▶ _Activity_: Every entry in the data is to be written out exactly; no picture belongs in the copy.

Start of Records for the task

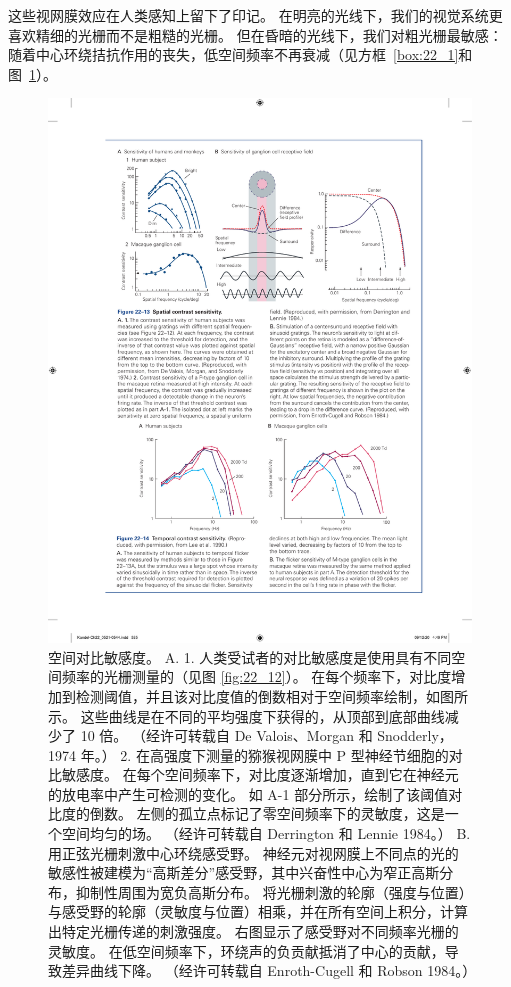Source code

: 这些视网膜效应在人类感知上留下了印记。
在明亮的光线下，我们的视觉系统更喜欢精细的光栅而不是粗糙的光栅。
但在昏暗的光线下，我们对粗光栅最敏感：随着中心环绕拮抗作用的丧失，低空间频率不再衰减（见方框~\ref{box:22_1}和图~\ref{fig:22_13}）。


\begin{figure}[htbp]
	\centering
	\includegraphics[width=1.0\linewidth]{chap22/fig_22_13}
	\caption{空间对比敏感度。 
		A. 1. 人类受试者的对比敏感度是使用具有不同空间频率的光栅测量的（见图 \ref{fig:22_12}）。 
		在每个频率下，对比度增加到检测阈值，并且该对比度值的倒数相对于空间频率绘制，如图所示。 
		这些曲线是在不同的平均强度下获得的，从顶部到底部曲线减少了 10 倍。 （经许可转载自 De Valois、Morgan 和 Snodderly，1974 年。） 
		2. 在高强度下测量的猕猴视网膜中 P 型神经节细胞的对比敏感度。 
		在每个空间频率下，对比度逐渐增加，直到它在神经元的放电率中产生可检测的变化。
		如 A-1 部分所示，绘制了该阈值对比度的倒数。 
		左侧的孤立点标记了零空间频率下的灵敏度，这是一个空间均匀的场。 （经许可转载自 Derrington 和 Lennie 1984。） 
		B. 用正弦光栅刺激中心环绕感受野。 神经元对视网膜上不同点的光的敏感性被建模为“高斯差分”感受野，其中兴奋性中心为窄正高斯分布，抑制性周围为宽负高斯分布。 将光栅刺激的轮廓（强度与位置）与感受野的轮廓（灵敏度与位置）相乘，并在所有空间上积分，计算出特定光栅传递的刺激强度。 
		右图显示了感受野对不同频率光栅的灵敏度。 在低空间频率下，环绕声的负贡献抵消了中心的贡献，导致差异曲线下降。 （经许可转载自 Enroth-Cugell 和 Robson 1984。）}
	\label{fig:22_13}
\end{figure}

End of Records for the task

▶ _Answer box_:
Source code

: 这些视网膜效应在人类感知上留下了印记。
在明亮的光线下，我们的视觉系统更喜欢精细的光栅而不是粗糙的光栅。
但在昏暗的光线下，我们对粗光栅最敏感：随着中心环绕拮抗作用的丧失，低空间频率不再衰减（见方框~\ref{box:22_1}和图~\ref{fig:22_13}）。


\begin{figure}[htbp]
	\centering
	\includegraphics[width=1.0\linewidth]{chap22/fig_22_13}
	\caption{空间对比敏感度。 
		A. 1. 人类受试者的对比敏感度是使用具有不同空间频率的光栅测量的（见图 \ref{fig:22_12}）。 
		在每个频率下，对比度增加到检测阈值，并且该对比度值的倒数相对于空间频率绘制，如图所示。 
		这些曲线是在不同的平均强度下获得的，从顶部到底部曲线减少了 10 倍。 （经许可转载自 De Valois、Morgan 和 Snodderly，1974 年。） 
		2. 在高强度下测量的猕猴视网膜中 P 型神经节细胞的对比敏感度。 
		在每个空间频率下，对比度逐渐增加，直到它在神经元的放电率中产生可检测的变化。
		如 A-1 部分所示，绘制了该阈值对比度的倒数。 
		左侧的孤立点标记了零空间频率下的灵敏度，这是一个空间均匀的场。 （经许可转载自 Derrington 和 Lennie 1984。） 
		B. 用正弦光栅刺激中心环绕感受野。 神经元对视网膜上不同点的光的敏感性被建模为“高斯差分”感受野，其中兴奋性中心为窄正高斯分布，抑制性周围为宽负高斯分布。 将光栅刺激的轮廓（强度与位置）与感受野的轮廓（灵敏度与位置）相乘，并在所有空间上积分，计算出特定光栅传递的刺激强度。 
		右图显示了感受野对不同频率光栅的灵敏度。 在低空间频率下，环绕声的负贡献抵消了中心的贡献，导致差异曲线下降。 （经许可转载自 Enroth-Cugell 和 Robson 1984。）}
	\label{fig:22_13}
\end{figure}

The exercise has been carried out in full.